The steering agility, parking agony, and unwanted attention of owning Tesla’s polygonal pickup truck. CR testers give their first impressions of our $102,000 Foundation Series Cybertruck.
“Stay in your lane!” That’s not just what another driver could have yelled as one of our test drivers struggled to get used to the Tesla Cybertruck’s unique steering on a narrow country road.
It’s also how Consumer Reports plans to review the Cybertruck we just purchased.
If you want to clown on the design, watch videos of it taking on ridiculous challenges, or read astute commentary on how it relates to Elon Musk’s role in the 2024 election, you’re covered: Entire subreddits, YouTube channels, and long-form articles are devoted to those aspects of Tesla’s new stainless-clad, trapezoidal truck. But we’re going to stay in our lane and test our new Cybertruck the same way we evaluate every other major new vehicle that goes on sale.
We ordered our Cybertruck in December 2019 and had to wait for it to arrive, because we buy every vehicle we test. But now that it’s here, we plan to put the Cybertruck through the same 50-plus tests as every other vehicle we evaluate.
We’ll measure its 0-to-60-mph time and braking distances, we’ll check how easy it is to install car seats, we’ll see how it handles when we put it through a high-speed obstacle avoidance maneuver, we’ll drive it up the rock hill at our track to evaluate its off-road abilities, we’ll tow with it, and we’ll test how many miles it can travel at highway speed before the battery needs to be recharged.

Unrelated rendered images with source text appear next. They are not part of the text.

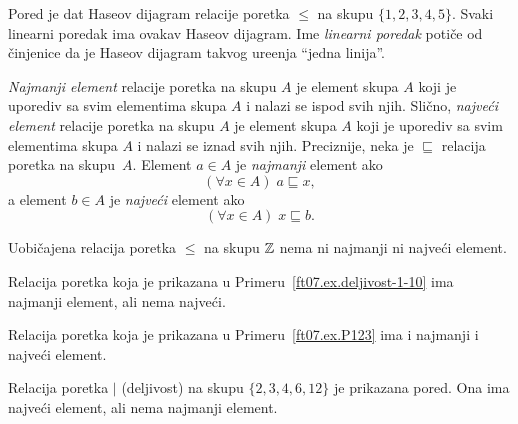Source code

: \bigskip

\noindent
\begin{minipage}{3in}
  \begin{EX}
    Pored je dat Haseov dijagram relacije poretka $\le$ na skupu
    $\{1, 2, 3, 4, 5\}$. Svaki linearni poredak ima ovakav Haseov dijagram.
    Ime \emph{linearni poredak} poti\v ce od \v cinjenice da je Haseov dijagram
    takvog ure\dj enja \enquote{jedna linija}.
  \end{EX}
\end{minipage}
\hfill
\begin{minipage}{2.5in}
  \begin{center}
    
  \end{center}
\end{minipage}

\bigskip

\emph{Najmanji element} relacije poretka na skupu $A$ je element skupa $A$ koji je uporediv sa svim elementima skupa $A$
i nalazi se ispod svih njih. Sli\v cno, \emph{najve\'ci element} relacije poretka na skupu $A$ je element skupa $A$
koji je uporediv sa svim elementima skupa $A$ i nalazi se iznad svih njih. Preciznije, neka je $\sqsubseteq$ relacija
poretka na skupu~$A$. Element $a \in A$ je \emph{najmanji} element ako
$$
  (\forall x \in A) \; a \sqsubseteq x,
$$
a element $b \in A$ je \emph{najve\'ci} element ako
$$
  (\forall x \in A) \; x \sqsubseteq b.
$$

\begin{EX}\label{ft07.ex.delj-2-12}
  Uobi\v cajena relacija poretka $\le$ na skupu $\ZZ$ nema ni najmanji ni najve\'ci element.

  Relacija poretka koja je prikazana u Primeru~\ref{ft07.ex.deljivost-1-10} ima najmanji element, ali nema najve\'ci.

  Relacija poretka koja je prikazana u Primeru~\ref{ft07.ex.P123} ima i najmanji i najve\'ci element.
\end{EX}

\bigskip

\noindent
\begin{minipage}{3in}
  \hspace*{1.5em}Relacija poretka $|$ (deljivost) na skupu $\{2, 3, 4, 6, 12\}$ je prikazana pored. Ona ima najve\'ci element, ali
  nema najmanji element.
\end{minipage}
\hfill
\begin{minipage}{2.5in}
  \begin{center}
    
  \end{center}
\end{minipage}

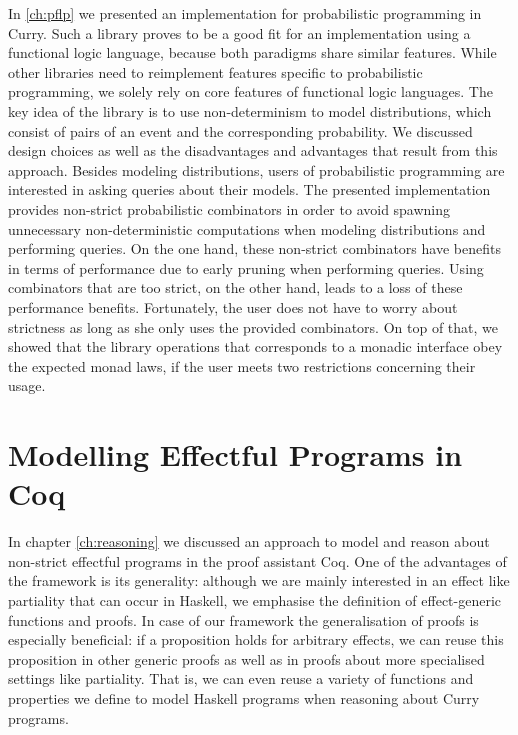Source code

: In \autoref{ch:pflp} we presented an implementation for probabilistic programming in Curry.
Such a library proves to be a good fit for an implementation using a functional logic language, because both paradigms share similar features.
While other libraries need to reimplement features specific to probabilistic programming, we solely rely on core features of functional logic languages.
The key idea of the library is to use non\--determinism to model distributions, which consist of pairs of an event and the corresponding probability.
We discussed design choices as well as the disadvantages and advantages that result from this approach.
Besides modeling distributions, users of probabilistic programming are interested in asking queries about their models.
The presented implementation provides non\--strict probabilistic combinators in order to avoid spawning unnecessary non\--deterministic computations when modeling distributions and performing queries.
On the one hand, these non\--strict combinators have benefits in terms of performance due to early pruning when performing queries.
Using combinators that are too strict, on the other hand, leads to a loss of these performance benefits.
Fortunately, the user does not have to worry about strictness as long as she only uses the provided combinators.
On top of that, we showed that the library operations that corresponds to a monadic interface obey the expected monad laws, if the user meets two restrictions concerning their usage.

\section{Modelling Effectful Programs in Coq}

In chapter \autoref{ch:reasoning} we discussed an approach to model and reason about non\--strict effectful programs in the proof assistant Coq.
One of the advantages of the framework is its generality: although we are mainly interested in an effect like partiality that can occur in Haskell, we emphasise the definition of effect\--generic functions and proofs.
In case of our framework the generalisation of proofs is especially beneficial: if a proposition holds for arbitrary effects, we can reuse this proposition in other generic proofs as well as in proofs about more specialised settings like partiality.
That is, we can even reuse a variety of functions and properties we define to model Haskell programs when reasoning about Curry programs.

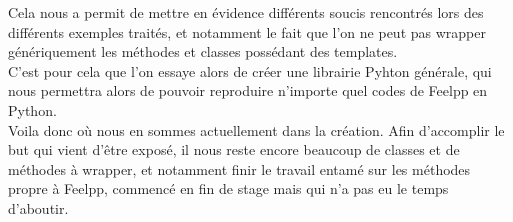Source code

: \documentclass[french,12pt]{article}
\begin{document}
Cela nous a permit de mettre en évidence différents soucis rencontrés lors des différents exemples traités, et notamment le fait que l'on ne peut pas wrapper génériquement les méthodes et classes possédant des templates.\\

C'est pour cela que l'on essaye alors de créer une librairie Pyhton générale, qui nous permettra alors de pouvoir reproduire n'importe quel codes de Feelpp en Python.\\

Voila donc où nous en sommes actuellement dans la création. Afin d'accomplir le but qui vient d'être exposé, il nous reste encore beaucoup de classes et de méthodes à wrapper, et notamment finir le travail entamé sur les méthodes propre à Feelpp, commencé en fin de stage mais qui n'a pas eu le temps d'aboutir.
\end{document}
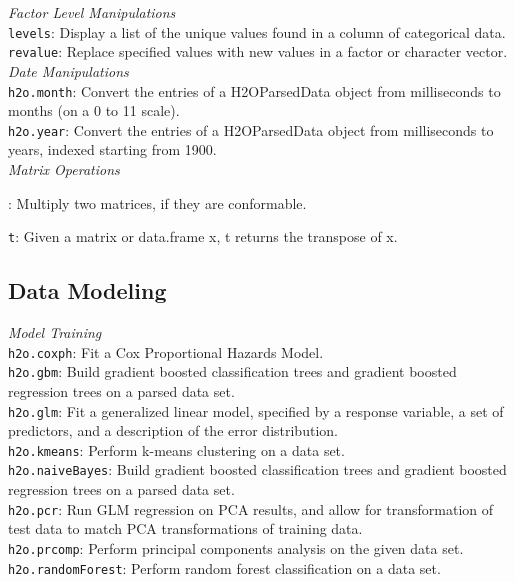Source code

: \documentclass[11pt]{article}
\begin{document}
\begin{enumerate}
{{\textit{Factor Level Manipulations}\\

{\texttt{levels}}: Display a list of the unique values found in a column of categorical data. \\
{\texttt{revalue}}: Replace specified values with new values in a factor or character vector.\\

\textit{Date Manipulations}\\

{\texttt{h2o.month}}: Convert the entries of a H2OParsedData object from milliseconds to months (on a 0 to 11 scale). \\
{\texttt{h2o.year}}: Convert the entries of a H2OParsedData object from milliseconds to years, indexed starting from 1900.\\

\textit{Matrix Operations}

{\textttt{\%$*$\%}}}: Multiply two matrices, if they are conformable.

{\texttt{t}}: Given a matrix or data.frame x, t returns the transpose of x.\\

\subsection{Data Modeling}

\textit{Model Training}\\

{\texttt{h2o.coxph}}: Fit a Cox Proportional Hazards Model. \\
{\texttt{h2o.gbm}}: Build gradient boosted classification trees and gradient boosted regression trees on a parsed data set. \\
{\texttt{h2o.glm}}: Fit a generalized linear model, specified by a response variable, a set of predictors, and a description of the error distribution. \\
{\texttt{h2o.kmeans}}: Perform k-means clustering on a data set. \\
{\texttt{h2o.naiveBayes}}: Build gradient boosted classification trees and gradient boosted regression trees on a parsed data set.\\
{\texttt{h2o.pcr}}: Run GLM regression on PCA results, and allow for transformation of test data to match PCA transformations of training data. \\
{\texttt{h2o.prcomp}}: Perform principal components analysis on the given data set. \\
{\texttt{h2o.randomForest}}: Perform random forest classification on a data set.\\

}
\end{enumerate}
\end{document}
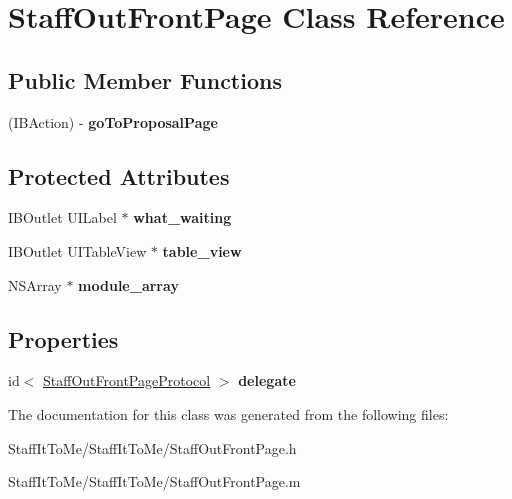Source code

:\hypertarget{interface_staff_out_front_page}{
\section{\-Staff\-Out\-Front\-Page \-Class \-Reference}
\label{interface_staff_out_front_page}
}
\subsection*{\-Public \-Member \-Functions}
\begin{DoxyCompactItemize}
\item 
\hypertarget{interface_staff_out_front_page_ab611fac279356c112a537ba7d5fe0a6a}{
(\-I\-B\-Action) -\/ {\bfseries go\-To\-Proposal\-Page}}
\label{interface_staff_out_front_page_ab611fac279356c112a537ba7d5fe0a6a}

\end{DoxyCompactItemize}
\subsection*{\-Protected \-Attributes}
\begin{DoxyCompactItemize}
\item 
\hypertarget{interface_staff_out_front_page_aaf441b01b3d0d0baa5ea039904814163}{
\-I\-B\-Outlet \-U\-I\-Label $\ast$ {\bfseries what\-\_\-waiting}}
\label{interface_staff_out_front_page_aaf441b01b3d0d0baa5ea039904814163}

\item 
\hypertarget{interface_staff_out_front_page_ac659e004dfa9b22db20331983c6d6176}{
\-I\-B\-Outlet \-U\-I\-Table\-View $\ast$ {\bfseries table\-\_\-view}}
\label{interface_staff_out_front_page_ac659e004dfa9b22db20331983c6d6176}

\item 
\hypertarget{interface_staff_out_front_page_ab613697d97d48c13af478e7994374090}{
\-N\-S\-Array $\ast$ {\bfseries module\-\_\-array}}
\label{interface_staff_out_front_page_ab613697d97d48c13af478e7994374090}

\end{DoxyCompactItemize}
\subsection*{\-Properties}
\begin{DoxyCompactItemize}
\item 
\hypertarget{interface_staff_out_front_page_a71afeecfaa8fa67d6a9810fb131dd3c6}{
id$<$ \hyperlink{protocol_staff_out_front_page_protocol-p}{\-Staff\-Out\-Front\-Page\-Protocol} $>$ {\bfseries delegate}}
\label{interface_staff_out_front_page_a71afeecfaa8fa67d6a9810fb131dd3c6}

\end{DoxyCompactItemize}


\-The documentation for this class was generated from the following files\-:\begin{DoxyCompactItemize}
\item 
\-Staff\-It\-To\-Me/\-Staff\-It\-To\-Me/\-Staff\-Out\-Front\-Page.\-h\item 
\-Staff\-It\-To\-Me/\-Staff\-It\-To\-Me/\-Staff\-Out\-Front\-Page.\-m\end{DoxyCompactItemize}
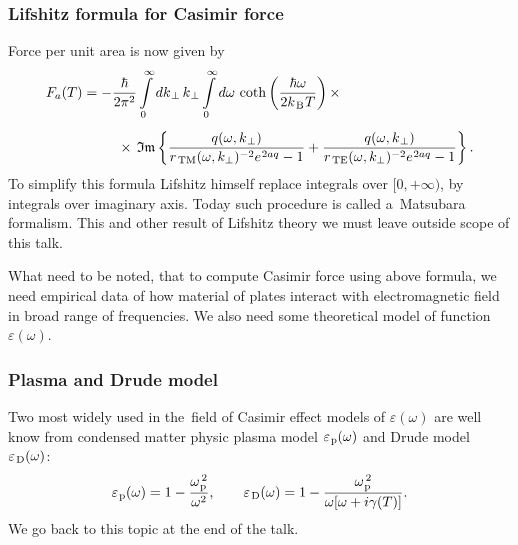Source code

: \documentclass[10pt,t]{beamer}
\begin{document}
\begin{frame}
  \frametitle{Lifshitz formula for Casimir force}

  \vspace{-0.75em}


  Force per unit area is now given by
  \begin{equation}
    \label{eq:First-theoretical-works-04}
    \begin{split}
      F_{ a }( T )
      &=
        -\frac{ \hbar }{ 2 \pi^{ 2 } }
        \int\limits_{ 0 }^{ \infty } dk_{ \hspace{0.05em} \bot } \, k_{ \hspace{0.05em} \bot }
        \int\limits_{ 0 }^{ \infty } d \omega \, \coth\left( \frac{ \hbar \omega }{
        2 k_{ \hspace{0.09em} \text{B} } \hspace{0.05em} T } \right) \times \\[0.5em]
      &\hspace{2.5em}
        \times \, \operatorname{\mathfrak{Im}}\left\{ \frac{ q( \omega, k_{ \hspace{0.05em} \bot } ) }{
        r_{ \, \text{TM} }( \omega, k_{ \bot } )^{ -2 } e^{ \hspace{0.05em} 2 a q } - 1 } +
        \frac{ q( \omega, k_{ \hspace{0.05em} \bot } ) }{
        r_{ \, \text{TE} }( \omega, k_{ \bot } )^{ -2 } e^{ \hspace{0.05em} 2 a q } - 1 }
        \right\}.
    \end{split}
  \end{equation}
  To simplify this formula Lifshitz himself replace integrals over
  $[ 0, + \infty )$, by integrals over imaginary axis. Today such procedure is
  called a~Matsubara formalism. This and other result of Lifshitz theory we
  must leave outside scope of this talk.

  What need to be noted, that to compute Casimir force using above formula,
  we need empirical data of how material of plates interact with
  electromagnetic field in broad range of frequencies. We also need some
  theoretical model of function $\varepsilon( \omega )$.

\end{frame}





\begin{frame}
  \frametitle{Plasma and Drude model}


  Two most widely used in the~field of Casimir effect models of $\varepsilon( \omega )$
  are well know from condensed matter physic plasma model
  $\varepsilon_{ \hspace{0.07em} \text{p} }( \omega )$ and Drude model
  $\varepsilon_{ \hspace{0.09em} \text{D} }( \omega )$:
  \begin{equation}
    \label{eq:First-theoretical-works-05}
    \varepsilon_{ \hspace{0.07em} \text{p} }( \omega ) =
    1 - \frac{ \omega_{ \hspace{0.07em} \text{p} }^{ \, 2 } }{ \omega^{ 2 } }, \qquad
    \varepsilon_{ \hspace{0.09em} \text{D} }( \omega ) =
    1 - \frac{ \omega_{ \hspace{0.07em} \text{p} }^{ \, 2 } }{ \omega [ \omega + i \gamma( T ) ] }.
  \end{equation}
  We go back to this topic at the end of the talk.

\end{frame}
\end{document}
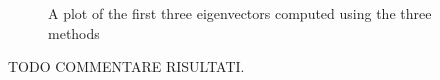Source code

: \begin{figure}[H]
    \caption{A plot of the first three eigenvectors computed using the three methods}
    \label{Eigenvectors_comp_norm}
\end{figure}

TODO COMMENTARE RISULTATI. 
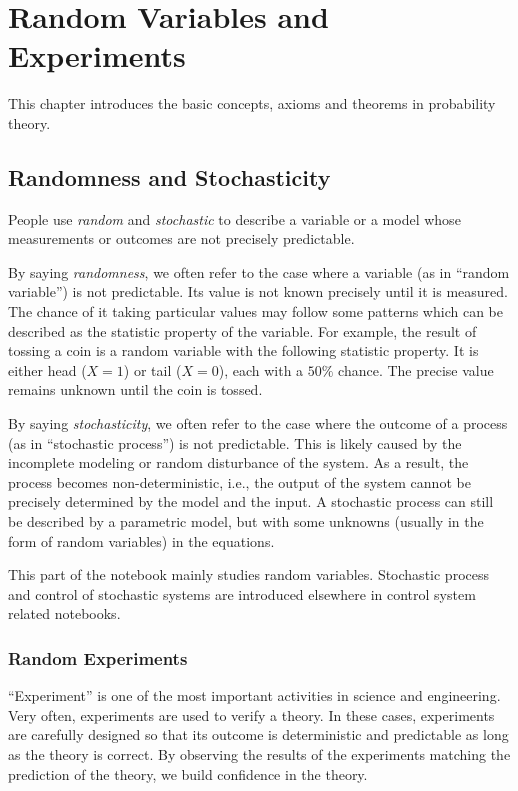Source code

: \chapter{Random Variables and Experiments} \label{ch:pbbasics}

This chapter introduces the basic concepts, axioms and theorems in probability theory.

\section{Randomness and Stochasticity}

People use \textit{random} and \textit{stochastic} to describe a variable or a model whose measurements or outcomes are not precisely predictable.

By saying \textit{randomness}, we often refer to the case where a variable (as in ``random variable'') is not predictable. Its value is not known precisely until it is measured. The chance of it taking particular values may follow some patterns which can be described as the statistic property of the variable. For example, the result of tossing a coin is a random variable with the following statistic property. It is either head ($X=1$) or tail ($X=0$), each with a $50\%$ chance. The precise value remains unknown until the coin is tossed.

By saying \textit{stochasticity}, we often refer to the case where the outcome of a process (as in ``stochastic process'') is not predictable. This is likely caused by the incomplete modeling or random disturbance of the system. As a result, the process becomes non-deterministic, i.e., the output of the system cannot be precisely determined by the model and the input. A stochastic process can still be described by a parametric model, but with some unknowns (usually in the form of random variables) in the equations.

This part of the notebook mainly studies random variables. Stochastic process and control of stochastic systems are introduced elsewhere in control system related notebooks.

\subsection{Random Experiments}

``Experiment'' is one of the most important activities in science and engineering. Very often, experiments are used to verify a theory. In these cases, experiments are carefully designed so that its outcome is deterministic and predictable as long as the theory is correct. By observing the results of the experiments matching the prediction of the theory, we build confidence in the theory.

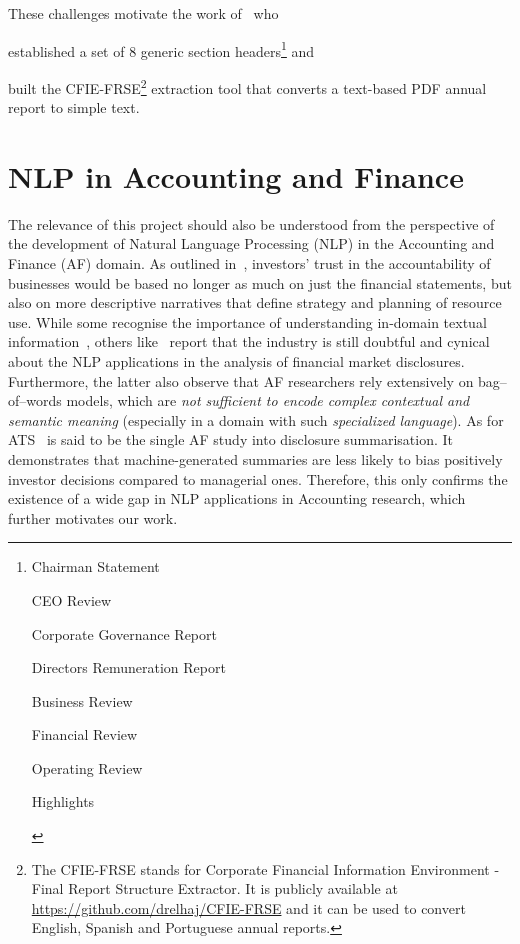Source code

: These challenges motivate the work of~\cite{elhaj2019multilingual} who \begin{enumerate*}[label=(\alph*)]
    \item established a set of 8 generic section headers\footnote{
        \begin{enumerate*}
            \item Chairman Statement
            \item CEO Review
            \item Corporate Governance Report
            \item Directors Remuneration Report
            \item Business Review
            \item Financial Review
            \item Operating Review
            \item Highlights
        \end{enumerate*}
    } and
    \item built the CFIE-FRSE\footnote{
        The CFIE-FRSE stands for Corporate Financial Information Environment - Final Report Structure Extractor.
        It is publicly available at \url{https://github.com/drelhaj/CFIE-FRSE} and it can be used to convert English, Spanish and Portuguese annual reports.
    } extraction tool that converts a text-based PDF annual report to simple text.
\end{enumerate*}

\section{NLP in Accounting and Finance}\label{sec:nlp-in-accounting-and-finance}
The relevance of this project should also be understood from the perspective of the development of Natural Language Processing (NLP) in the Accounting and Finance (AF) domain.
As outlined in~\cite{elliott1998accounting}, investors' trust in the accountability of businesses would be based no longer as much on just the financial statements, but also on more descriptive narratives that define strategy and planning of resource use.
While some recognise the importance of understanding in-domain textual information~\cite{li2010textual}, others like~\cite{el-haj2019meaning} report that the industry is still doubtful and cynical about the NLP applications in the analysis of financial market disclosures.
Furthermore, the latter also observe that AF researchers rely extensively on bag--of--words models, which are \emph{not sufficient to encode complex contextual and semantic meaning} (especially in a domain with such \emph{specialized language}).
As for ATS~\cite{hollander-white-af} is said to be the single AF study into disclosure summarisation.
It demonstrates that machine-generated summaries are less likely to bias positively investor decisions compared to managerial ones.
Therefore, this only confirms the existence of a wide gap in NLP applications in Accounting research, which further motivates our work.

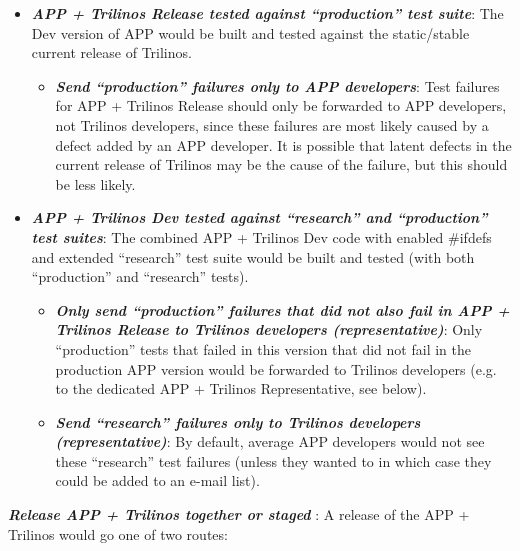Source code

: \documentclass[pdf,ps2pdf,11pt]{SANDreport}
\begin{document}
  \begin{itemize}

  {}\item\textit{\textbf{APP + Trilinos Release tested against ``production''
  test suite}}: The Dev version of APP would be built and tested against the
  static/stable current release of Trilinos.

    \begin{itemize}

    {}\item\textit{\textbf{Send ``production'' failures only to APP
    developers}}: Test failures for APP + Trilinos Release should only be
    forwarded to APP developers, not Trilinos developers, since these failures
    are most likely caused by a defect added by an APP developer.  It is
    possible that latent defects in the current release of Trilinos may be the
    cause of the failure, but this should be less likely.

    \end{itemize}

  {}\item\textit{\textbf{APP + Trilinos Dev tested against ``research'' and
  ``production'' test suites}}: The combined APP + Trilinos Dev code with
  enabled {}\#ifdefs and extended ``research'' test suite would be built and
  tested (with both ``production'' and ``research'' tests).

    \begin{itemize}

    {}\item\textit{\textbf{Only send ``production'' failures that did not also
    fail in APP + Trilinos Release to Trilinos developers (representative)}}:
    Only ``production'' tests that failed in this version that did not fail in
    the production APP version would be forwarded to Trilinos developers
    (e.g. to the dedicated APP + Trilinos Representative, see below).

    {}\item\textit{\textbf{Send ``research'' failures only to Trilinos
    developers (representative)}}: By default, average APP developers would
    not see these ``research'' test failures (unless they wanted to in which
    case they could be added to an e-mail list).

    \end{itemize}
                
  \end{itemize}

{}\textit{\textbf{Release APP + Trilinos together or staged }}: A release of
the APP + Trilinos would go one of two routes:
\end{document}
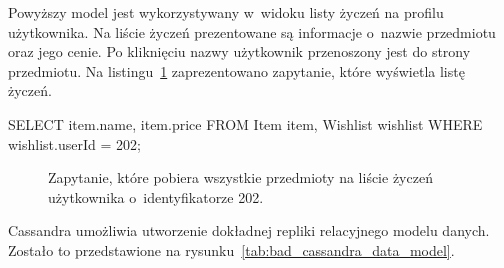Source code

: Powyższy model jest wykorzystywany w~widoku listy życzeń na profilu użytkownika. Na liście życzeń prezentowane są informacje o~nazwie przedmiotu oraz jego cenie. Po kliknięciu nazwy użytkownik przenoszony jest do strony przedmiotu. Na listingu~\ref{lst:sql_wishlist} zaprezentowano zapytanie, które wyświetla listę życzeń.

\begin{verbbox}[\footnotesize]
	SELECT item.name, item.price
	FROM Item item, Wishlist wishlist
	WHERE wishlist.userId = 202;
\end{verbbox}

\begin{figure}[ht!]
	\centering
	\theverbbox

	\caption{Zapytanie, które pobiera wszystkie przedmioty na liście życzeń użytkownika o~identyfikatorze 202.}
	\label{lst:sql_wishlist}
\end{figure}

Cassandra umożliwia utworzenie dokładnej repliki relacyjnego modelu danych. Zostało to przedstawione na rysunku~\ref{tab:bad_cassandra_data_model}.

We’ll also bring it home and live with it, hauling our families, our trailers, and our weekend projects.
Where it does poorly, we’ll say so. Where it outperforms the competition, we’ll give it credit. And, since our tests sometimes uncover problems that automakers fix in production, we might even improve it—like when we measured extremely long braking distances on the original Tesla Model 3, an issue the automaker quickly fixed with a software update. No matter what conclusions we reach, we’ll be better equipped to judge other pickup trucks and EVs based on this experience.
What we won’t evaluate is whether the Cybertruck succeeds as a meme. Consider yourself lucky: If the folks at CR’s Auto Test Center were the arbiters of rizz, your TikTok feed would be filled with a new trend called the “check your tire tread depth challenge.”
It takes us a few months to complete our full testing regimen. In the meantime, we’re accumulating 2,000 miles on the Cybertruck before formal testing (as we do with every vehicle that goes through our program) and seeing what it’s like to live with.